• Task requirements:
Could you write out the records below exactly, without omitting a line?

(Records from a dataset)
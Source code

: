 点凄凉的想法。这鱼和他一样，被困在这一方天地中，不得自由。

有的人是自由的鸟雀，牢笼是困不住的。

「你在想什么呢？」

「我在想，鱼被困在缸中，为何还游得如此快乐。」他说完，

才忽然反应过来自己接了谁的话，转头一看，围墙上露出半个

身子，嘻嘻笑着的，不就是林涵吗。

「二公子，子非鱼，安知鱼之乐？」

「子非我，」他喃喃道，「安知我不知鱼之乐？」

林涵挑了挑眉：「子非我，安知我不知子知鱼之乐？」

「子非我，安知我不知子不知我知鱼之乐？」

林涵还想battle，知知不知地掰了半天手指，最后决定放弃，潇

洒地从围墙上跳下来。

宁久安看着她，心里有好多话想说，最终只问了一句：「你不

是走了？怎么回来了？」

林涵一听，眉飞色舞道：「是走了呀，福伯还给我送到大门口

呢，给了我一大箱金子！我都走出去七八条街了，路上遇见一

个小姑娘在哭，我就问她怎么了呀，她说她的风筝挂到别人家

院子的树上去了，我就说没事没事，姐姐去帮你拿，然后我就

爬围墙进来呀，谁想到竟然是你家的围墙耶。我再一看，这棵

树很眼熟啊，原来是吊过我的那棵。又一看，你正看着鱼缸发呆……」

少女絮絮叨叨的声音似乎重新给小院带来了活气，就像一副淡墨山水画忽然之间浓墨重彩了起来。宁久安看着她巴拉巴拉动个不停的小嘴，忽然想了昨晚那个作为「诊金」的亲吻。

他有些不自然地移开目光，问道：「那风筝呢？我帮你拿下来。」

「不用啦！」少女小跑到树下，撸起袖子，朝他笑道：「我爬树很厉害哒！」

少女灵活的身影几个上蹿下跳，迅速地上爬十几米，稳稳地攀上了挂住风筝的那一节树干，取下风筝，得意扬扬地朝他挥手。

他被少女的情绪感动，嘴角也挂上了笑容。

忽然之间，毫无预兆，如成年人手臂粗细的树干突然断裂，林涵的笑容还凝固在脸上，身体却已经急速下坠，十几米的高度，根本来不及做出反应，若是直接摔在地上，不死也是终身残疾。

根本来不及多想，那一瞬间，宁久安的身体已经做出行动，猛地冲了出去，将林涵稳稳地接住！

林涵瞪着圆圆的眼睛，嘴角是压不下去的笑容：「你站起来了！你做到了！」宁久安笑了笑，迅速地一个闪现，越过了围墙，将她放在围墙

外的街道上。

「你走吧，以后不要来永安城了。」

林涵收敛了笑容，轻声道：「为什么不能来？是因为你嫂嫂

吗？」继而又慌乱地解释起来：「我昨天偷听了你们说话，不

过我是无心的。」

• Solved problem:
Source code

: 点凄凉的想法。这鱼和他一样，被困在这一方天地中，不得自由。

有的人是自由的鸟雀，牢笼是困不住的。

「你在想什么呢？」

「我在想，鱼被困在缸中，为何还游得如此快乐。」他说完，

才忽然反应过来自己接了谁的话，转头一看，围墙上露出半个

身子，嘻嘻笑着的，不就是林涵吗。

「二公子，子非鱼，安知鱼之乐？」

「子非我，」他喃喃道，「安知我不知鱼之乐？」

林涵挑了挑眉：「子非我，安知我不知子知鱼之乐？」

「子非我，安知我不知子不知我知鱼之乐？」

林涵还想battle，知知不知地掰了半天手指，最后决定放弃，潇

洒地从围墙上跳下来。

宁久安看着她，心里有好多话想说，最终只问了一句：「你不

是走了？怎么回来了？」

林涵一听，眉飞色舞道：「是走了呀，福伯还给我送到大门口

呢，给了我一大箱金子！我都走出去七八条街了，路上遇见一

个小姑娘在哭，我就问她怎么了呀，她说她的风筝挂到别人家

院子的树上去了，我就说没事没事，姐姐去帮你拿，然后我就

爬围墙进来呀，谁想到竟然是你家的围墙耶。我再一看，这棵

树很眼熟啊，原来是吊过我的那棵。又一看，你正看着鱼缸发呆……」

少女絮絮叨叨的声音似乎重新给小院带来了活气，就像一副淡墨山水画忽然之间浓墨重彩了起来。宁久安看着她巴拉巴拉动个不停的小嘴，忽然想了昨晚那个作为「诊金」的亲吻。

他有些不自然地移开目光，问道：「那风筝呢？我帮你拿下来。」

「不用啦！」少女小跑到树下，撸起袖子，朝他笑道：「我爬树很厉害哒！」

少女灵活的身影几个上蹿下跳，迅速地上爬十几米，稳稳地攀上了挂住风筝的那一节树干，取下风筝，得意扬扬地朝他挥手。

他被少女的情绪感动，嘴角也挂上了笑容。

忽然之间，毫无预兆，如成年人手臂粗细的树干突然断裂，林涵的笑容还凝固在脸上，身体却已经急速下坠，十几米的高度，根本来不及做出反应，若是直接摔在地上，不死也是终身残疾。

根本来不及多想，那一瞬间，宁久安的身体已经做出行动，猛地冲了出去，将林涵稳稳地接住！

林涵瞪着圆圆的眼睛，嘴角是压不下去的笑容：「你站起来了！你做到了！」宁久安笑了笑，迅速地一个闪现，越过了围墙，将她放在围墙

外的街道上。

「你走吧，以后不要来永安城了。」

林涵收敛了笑容，轻声道：「为什么不能来？是因为你嫂嫂

吗？」继而又慌乱地解释起来：「我昨天偷听了你们说话，不

过我是无心的。」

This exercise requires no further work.